• [TO DO]:
The exercise asks for every line of the data to be reproduced exactly.

Stored items from a collection
= = = = = = =
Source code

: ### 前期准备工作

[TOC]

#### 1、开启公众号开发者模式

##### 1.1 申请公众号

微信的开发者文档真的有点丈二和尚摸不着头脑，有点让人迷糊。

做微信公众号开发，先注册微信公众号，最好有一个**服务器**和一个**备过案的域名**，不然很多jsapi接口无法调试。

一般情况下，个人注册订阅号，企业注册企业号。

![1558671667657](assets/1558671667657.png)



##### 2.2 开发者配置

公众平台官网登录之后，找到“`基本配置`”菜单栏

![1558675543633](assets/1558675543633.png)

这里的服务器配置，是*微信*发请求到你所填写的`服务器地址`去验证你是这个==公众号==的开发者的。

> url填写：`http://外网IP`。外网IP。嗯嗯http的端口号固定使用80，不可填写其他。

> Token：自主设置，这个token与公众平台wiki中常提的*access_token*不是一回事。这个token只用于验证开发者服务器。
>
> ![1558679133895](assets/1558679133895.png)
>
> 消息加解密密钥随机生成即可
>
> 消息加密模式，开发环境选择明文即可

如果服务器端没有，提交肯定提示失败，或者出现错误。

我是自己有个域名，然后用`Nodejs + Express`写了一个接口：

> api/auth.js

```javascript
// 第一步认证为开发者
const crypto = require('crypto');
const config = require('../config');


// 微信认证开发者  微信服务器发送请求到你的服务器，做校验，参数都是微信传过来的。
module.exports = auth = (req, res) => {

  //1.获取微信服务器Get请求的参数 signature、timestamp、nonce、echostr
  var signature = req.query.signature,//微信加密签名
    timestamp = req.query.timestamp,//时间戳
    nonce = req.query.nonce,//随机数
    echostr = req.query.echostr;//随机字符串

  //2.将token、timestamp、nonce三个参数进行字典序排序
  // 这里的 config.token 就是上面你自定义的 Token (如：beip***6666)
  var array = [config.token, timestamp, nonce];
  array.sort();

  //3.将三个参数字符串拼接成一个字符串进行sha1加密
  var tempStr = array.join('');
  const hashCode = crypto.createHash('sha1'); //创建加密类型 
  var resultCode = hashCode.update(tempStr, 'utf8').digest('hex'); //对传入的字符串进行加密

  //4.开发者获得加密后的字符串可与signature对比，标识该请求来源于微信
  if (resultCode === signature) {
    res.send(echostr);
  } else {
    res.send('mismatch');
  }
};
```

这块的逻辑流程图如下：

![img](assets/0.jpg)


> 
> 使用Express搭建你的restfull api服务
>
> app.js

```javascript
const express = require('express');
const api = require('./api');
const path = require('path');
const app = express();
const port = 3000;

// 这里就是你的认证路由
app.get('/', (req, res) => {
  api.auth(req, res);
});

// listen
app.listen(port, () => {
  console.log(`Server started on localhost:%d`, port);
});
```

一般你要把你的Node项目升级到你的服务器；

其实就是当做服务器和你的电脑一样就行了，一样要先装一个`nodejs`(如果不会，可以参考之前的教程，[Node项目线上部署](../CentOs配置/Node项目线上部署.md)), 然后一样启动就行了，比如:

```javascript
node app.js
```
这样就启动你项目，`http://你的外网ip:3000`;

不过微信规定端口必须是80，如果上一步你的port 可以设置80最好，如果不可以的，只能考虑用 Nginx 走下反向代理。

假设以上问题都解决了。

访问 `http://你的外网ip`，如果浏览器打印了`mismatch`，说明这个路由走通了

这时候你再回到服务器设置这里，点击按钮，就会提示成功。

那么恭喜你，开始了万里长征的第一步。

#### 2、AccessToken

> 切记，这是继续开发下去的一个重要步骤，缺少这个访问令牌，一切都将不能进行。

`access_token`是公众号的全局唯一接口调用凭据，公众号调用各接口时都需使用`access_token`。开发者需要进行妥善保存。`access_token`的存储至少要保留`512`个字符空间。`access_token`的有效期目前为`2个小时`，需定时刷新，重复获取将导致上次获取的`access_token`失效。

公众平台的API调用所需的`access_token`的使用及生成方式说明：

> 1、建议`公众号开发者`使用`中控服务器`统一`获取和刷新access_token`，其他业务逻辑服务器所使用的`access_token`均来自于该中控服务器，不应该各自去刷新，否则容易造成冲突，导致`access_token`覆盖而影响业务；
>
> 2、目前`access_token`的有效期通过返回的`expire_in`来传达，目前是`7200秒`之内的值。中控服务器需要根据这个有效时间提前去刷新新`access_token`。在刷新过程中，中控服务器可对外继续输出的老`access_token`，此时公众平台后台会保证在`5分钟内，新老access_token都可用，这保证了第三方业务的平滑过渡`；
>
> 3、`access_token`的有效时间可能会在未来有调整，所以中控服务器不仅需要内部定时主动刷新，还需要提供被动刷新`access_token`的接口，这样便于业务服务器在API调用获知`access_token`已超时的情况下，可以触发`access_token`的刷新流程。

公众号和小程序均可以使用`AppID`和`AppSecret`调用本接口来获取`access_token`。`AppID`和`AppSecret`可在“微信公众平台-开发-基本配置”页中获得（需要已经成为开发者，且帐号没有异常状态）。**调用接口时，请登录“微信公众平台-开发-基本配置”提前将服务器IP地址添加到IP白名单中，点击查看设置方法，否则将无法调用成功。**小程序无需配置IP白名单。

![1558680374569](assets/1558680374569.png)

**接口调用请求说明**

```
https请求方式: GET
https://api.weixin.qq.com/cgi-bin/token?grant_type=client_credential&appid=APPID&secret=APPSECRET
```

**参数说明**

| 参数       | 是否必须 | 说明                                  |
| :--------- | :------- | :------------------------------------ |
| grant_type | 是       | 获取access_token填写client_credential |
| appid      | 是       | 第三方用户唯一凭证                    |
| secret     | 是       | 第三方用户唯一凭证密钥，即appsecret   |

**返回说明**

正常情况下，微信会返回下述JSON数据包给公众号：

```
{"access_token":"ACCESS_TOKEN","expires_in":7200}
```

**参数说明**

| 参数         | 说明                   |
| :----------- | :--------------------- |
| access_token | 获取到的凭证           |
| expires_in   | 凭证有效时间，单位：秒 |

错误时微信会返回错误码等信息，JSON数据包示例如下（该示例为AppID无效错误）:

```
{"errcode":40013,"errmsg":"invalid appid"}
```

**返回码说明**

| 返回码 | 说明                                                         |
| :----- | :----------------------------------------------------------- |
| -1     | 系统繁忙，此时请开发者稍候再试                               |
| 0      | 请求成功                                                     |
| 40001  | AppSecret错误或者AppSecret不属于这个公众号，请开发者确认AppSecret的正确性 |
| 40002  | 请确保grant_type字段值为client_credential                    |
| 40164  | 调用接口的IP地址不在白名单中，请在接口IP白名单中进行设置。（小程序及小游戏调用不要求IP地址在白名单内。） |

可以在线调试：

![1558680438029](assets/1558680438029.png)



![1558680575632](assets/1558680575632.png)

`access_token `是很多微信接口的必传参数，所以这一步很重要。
= = = = = = =
• [TASK RESULT]:
Source code

: ### 前期准备工作

[TOC]

#### 1、开启公众号开发者模式

##### 1.1 申请公众号

微信的开发者文档真的有点丈二和尚摸不着头脑，有点让人迷糊。

做微信公众号开发，先注册微信公众号，最好有一个**服务器**和一个**备过案的域名**，不然很多jsapi接口无法调试。

一般情况下，个人注册订阅号，企业注册企业号。

![1558671667657](assets/1558671667657.png)



##### 2.2 开发者配置

公众平台官网登录之后，找到“`基本配置`”菜单栏

![1558675543633](assets/1558675543633.png)

这里的服务器配置，是*微信*发请求到你所填写的`服务器地址`去验证你是这个==公众号==的开发者的。

> url填写：`http://外网IP`。外网IP。嗯嗯http的端口号固定使用80，不可填写其他。

> Token：自主设置，这个token与公众平台wiki中常提的*access_token*不是一回事。这个token只用于验证开发者服务器。
>
> ![1558679133895](assets/1558679133895.png)
>
> 消息加解密密钥随机生成即可
>
> 消息加密模式，开发环境选择明文即可

如果服务器端没有，提交肯定提示失败，或者出现错误。

我是自己有个域名，然后用`Nodejs + Express`写了一个接口：

> api/auth.js

```javascript
// 第一步认证为开发者
const crypto = require('crypto');
const config = require('../config');


// 微信认证开发者  微信服务器发送请求到你的服务器，做校验，参数都是微信传过来的。
module.exports = auth = (req, res) => {

  //1.获取微信服务器Get请求的参数 signature、timestamp、nonce、echostr
  var signature = req.query.signature,//微信加密签名
    timestamp = req.query.timestamp,//时间戳
    nonce = req.query.nonce,//随机数
    echostr = req.query.echostr;//随机字符串

  //2.将token、timestamp、nonce三个参数进行字典序排序
  // 这里的 config.token 就是上面你自定义的 Token (如：beip***6666)
  var array = [config.token, timestamp, nonce];
  array.sort();

  //3.将三个参数字符串拼接成一个字符串进行sha1加密
  var tempStr = array.join('');
  const hashCode = crypto.createHash('sha1'); //创建加密类型 
  var resultCode = hashCode.update(tempStr, 'utf8').digest('hex'); //对传入的字符串进行加密

  //4.开发者获得加密后的字符串可与signature对比，标识该请求来源于微信
  if (resultCode === signature) {
    res.send(echostr);
  } else {
    res.send('mismatch');
  }
};
```

这块的逻辑流程图如下：

![img](assets/0.jpg)


> 
> 使用Express搭建你的restfull api服务
>
> app.js

```javascript
const express = require('express');
const api = require('./api');
const path = require('path');
const app = express();
const port = 3000;

// 这里就是你的认证路由
app.get('/', (req, res) => {
  api.auth(req, res);
});

// listen
app.listen(port, () => {
  console.log(`Server started on localhost:%d`, port);
});
```

一般你要把你的Node项目升级到你的服务器；

其实就是当做服务器和你的电脑一样就行了，一样要先装一个`nodejs`(如果不会，可以参考之前的教程，[Node项目线上部署](../CentOs配置/Node项目线上部署.md)), 然后一样启动就行了，比如:

```javascript
node app.js
```
这样就启动你项目，`http://你的外网ip:3000`;

不过微信规定端口必须是80，如果上一步你的port 可以设置80最好，如果不可以的，只能考虑用 Nginx 走下反向代理。

假设以上问题都解决了。

访问 `http://你的外网ip`，如果浏览器打印了`mismatch`，说明这个路由走通了

这时候你再回到服务器设置这里，点击按钮，就会提示成功。

那么恭喜你，开始了万里长征的第一步。

#### 2、AccessToken

> 切记，这是继续开发下去的一个重要步骤，缺少这个访问令牌，一切都将不能进行。

`access_token`是公众号的全局唯一接口调用凭据，公众号调用各接口时都需使用`access_token`。开发者需要进行妥善保存。`access_token`的存储至少要保留`512`个字符空间。`access_token`的有效期目前为`2个小时`，需定时刷新，重复获取将导致上次获取的`access_token`失效。

公众平台的API调用所需的`access_token`的使用及生成方式说明：

> 1、建议`公众号开发者`使用`中控服务器`统一`获取和刷新access_token`，其他业务逻辑服务器所使用的`access_token`均来自于该中控服务器，不应该各自去刷新，否则容易造成冲突，导致`access_token`覆盖而影响业务；
>
> 2、目前`access_token`的有效期通过返回的`expire_in`来传达，目前是`7200秒`之内的值。中控服务器需要根据这个有效时间提前去刷新新`access_token`。在刷新过程中，中控服务器可对外继续输出的老`access_token`，此时公众平台后台会保证在`5分钟内，新老access_token都可用，这保证了第三方业务的平滑过渡`；
>
> 3、`access_token`的有效时间可能会在未来有调整，所以中控服务器不仅需要内部定时主动刷新，还需要提供被动刷新`access_token`的接口，这样便于业务服务器在API调用获知`access_token`已超时的情况下，可以触发`access_token`的刷新流程。

公众号和小程序均可以使用`AppID`和`AppSecret`调用本接口来获取`access_token`。`AppID`和`AppSecret`可在“微信公众平台-开发-基本配置”页中获得（需要已经成为开发者，且帐号没有异常状态）。**调用接口时，请登录“微信公众平台-开发-基本配置”提前将服务器IP地址添加到IP白名单中，点击查看设置方法，否则将无法调用成功。**小程序无需配置IP白名单。

![1558680374569](assets/1558680374569.png)

**接口调用请求说明**

```
https请求方式: GET
https://api.weixin.qq.com/cgi-bin/token?grant_type=client_credential&appid=APPID&secret=APPSECRET
```

**参数说明**

| 参数       | 是否必须 | 说明                                  |
| :--------- | :------- | :------------------------------------ |
| grant_type | 是       | 获取access_token填写client_credential |
| appid      | 是       | 第三方用户唯一凭证                    |
| secret     | 是       | 第三方用户唯一凭证密钥，即appsecret   |

**返回说明**

正常情况下，微信会返回下述JSON数据包给公众号：

```
{"access_token":"ACCESS_TOKEN","expires_in":7200}
```

**参数说明**

| 参数         | 说明                   |
| :----------- | :--------------------- |
| access_token | 获取到的凭证           |
| expires_in   | 凭证有效时间，单位：秒 |

错误时微信会返回错误码等信息，JSON数据包示例如下（该示例为AppID无效错误）:

```
{"errcode":40013,"errmsg":"invalid appid"}
```

**返回码说明**

| 返回码 | 说明                                                         |
| :----- | :----------------------------------------------------------- |
| -1     | 系统繁忙，此时请开发者稍候再试                               |
| 0      | 请求成功                                                     |
| 40001  | AppSecret错误或者AppSecret不属于这个公众号，请开发者确认AppSecret的正确性 |
| 40002  | 请确保grant_type字段值为client_credential                    |
| 40164  | 调用接口的IP地址不在白名单中，请在接口IP白名单中进行设置。（小程序及小游戏调用不要求IP地址在白名单内。） |

可以在线调试：

![1558680438029](assets/1558680438029.png)



![1558680575632](assets/1558680575632.png)

`access_token `是很多微信接口的必传参数，所以这一步很重要。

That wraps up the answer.